ACTIVITY: When you reach the line containing "1. Yoshio Kondoh" in the data below, reproduce it and every line that follows, exactly and without additions.
# # # # # # #
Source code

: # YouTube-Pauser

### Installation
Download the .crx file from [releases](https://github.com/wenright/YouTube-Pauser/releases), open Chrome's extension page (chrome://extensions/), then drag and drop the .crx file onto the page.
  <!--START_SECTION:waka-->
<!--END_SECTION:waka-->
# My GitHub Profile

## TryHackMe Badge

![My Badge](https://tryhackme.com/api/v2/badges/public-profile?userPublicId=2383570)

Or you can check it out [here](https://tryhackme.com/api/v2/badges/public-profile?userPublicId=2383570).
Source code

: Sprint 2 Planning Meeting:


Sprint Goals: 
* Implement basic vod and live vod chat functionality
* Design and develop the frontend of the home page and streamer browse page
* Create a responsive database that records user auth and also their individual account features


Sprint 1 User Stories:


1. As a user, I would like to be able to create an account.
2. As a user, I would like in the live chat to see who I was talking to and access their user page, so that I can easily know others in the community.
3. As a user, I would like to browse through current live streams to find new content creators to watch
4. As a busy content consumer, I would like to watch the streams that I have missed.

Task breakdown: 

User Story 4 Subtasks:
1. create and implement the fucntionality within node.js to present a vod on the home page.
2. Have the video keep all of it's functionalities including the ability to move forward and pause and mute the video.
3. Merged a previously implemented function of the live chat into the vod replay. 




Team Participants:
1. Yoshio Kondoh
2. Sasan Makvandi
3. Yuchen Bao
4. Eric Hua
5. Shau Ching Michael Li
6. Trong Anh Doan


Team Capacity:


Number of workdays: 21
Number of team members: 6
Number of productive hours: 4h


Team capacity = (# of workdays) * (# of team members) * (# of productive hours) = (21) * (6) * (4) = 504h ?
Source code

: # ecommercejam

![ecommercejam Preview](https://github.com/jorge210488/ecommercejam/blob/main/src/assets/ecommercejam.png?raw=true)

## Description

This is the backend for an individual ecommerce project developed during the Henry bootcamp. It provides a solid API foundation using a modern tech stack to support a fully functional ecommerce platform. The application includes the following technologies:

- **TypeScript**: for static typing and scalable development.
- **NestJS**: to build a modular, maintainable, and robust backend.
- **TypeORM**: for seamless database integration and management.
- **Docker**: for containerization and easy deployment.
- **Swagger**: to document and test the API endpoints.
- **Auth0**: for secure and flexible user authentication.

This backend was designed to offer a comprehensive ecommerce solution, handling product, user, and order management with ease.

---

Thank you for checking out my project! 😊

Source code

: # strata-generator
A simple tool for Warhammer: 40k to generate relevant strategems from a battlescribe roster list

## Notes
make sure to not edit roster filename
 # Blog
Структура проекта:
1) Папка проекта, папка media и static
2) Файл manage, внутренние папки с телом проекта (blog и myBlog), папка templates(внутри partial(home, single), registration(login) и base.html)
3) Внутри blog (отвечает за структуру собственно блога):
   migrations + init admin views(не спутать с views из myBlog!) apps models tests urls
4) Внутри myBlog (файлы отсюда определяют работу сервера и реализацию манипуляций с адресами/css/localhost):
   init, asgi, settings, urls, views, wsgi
# # # # # # #
ANSWER BOX:
1. Yoshio Kondoh
2. Sasan Makvandi
3. Yuchen Bao
4. Eric Hua
5. Shau Ching Michael Li
6. Trong Anh Doan


Team Capacity:


Number of workdays: 21
Number of team members: 6
Number of productive hours: 4h


Team capacity = (# of workdays) * (# of team members) * (# of productive hours) = (21) * (6) * (4) = 504h ?
Source code

: # ecommercejam

![ecommercejam Preview](https://github.com/jorge210488/ecommercejam/blob/main/src/assets/ecommercejam.png?raw=true)

## Description

This is the backend for an individual ecommerce project developed during the Henry bootcamp. It provides a solid API foundation using a modern tech stack to support a fully functional ecommerce platform. The application includes the following technologies:

- **TypeScript**: for static typing and scalable development.
- **NestJS**: to build a modular, maintainable, and robust backend.
- **TypeORM**: for seamless database integration and management.
- **Docker**: for containerization and easy deployment.
- **Swagger**: to document and test the API endpoints.
- **Auth0**: for secure and flexible user authentication.

This backend was designed to offer a comprehensive ecommerce solution, handling product, user, and order management with ease.

---

Thank you for checking out my project! 😊

Source code

: # strata-generator
A simple tool for Warhammer: 40k to generate relevant strategems from a battlescribe roster list

## Notes
make sure to not edit roster filename
 # Blog
Структура проекта:
1) Папка проекта, папка media и static
2) Файл manage, внутренние папки с телом проекта (blog и myBlog), папка templates(внутри partial(home, single), registration(login) и base.html)
3) Внутри blog (отвечает за структуру собственно блога):
   migrations + init admin views(не спутать с views из myBlog!) apps models tests urls
4) Внутри myBlog (файлы отсюда определяют работу сервера и реализацию манипуляций с адресами/css/localhost):
   init, asgi, settings, urls, views, wsgi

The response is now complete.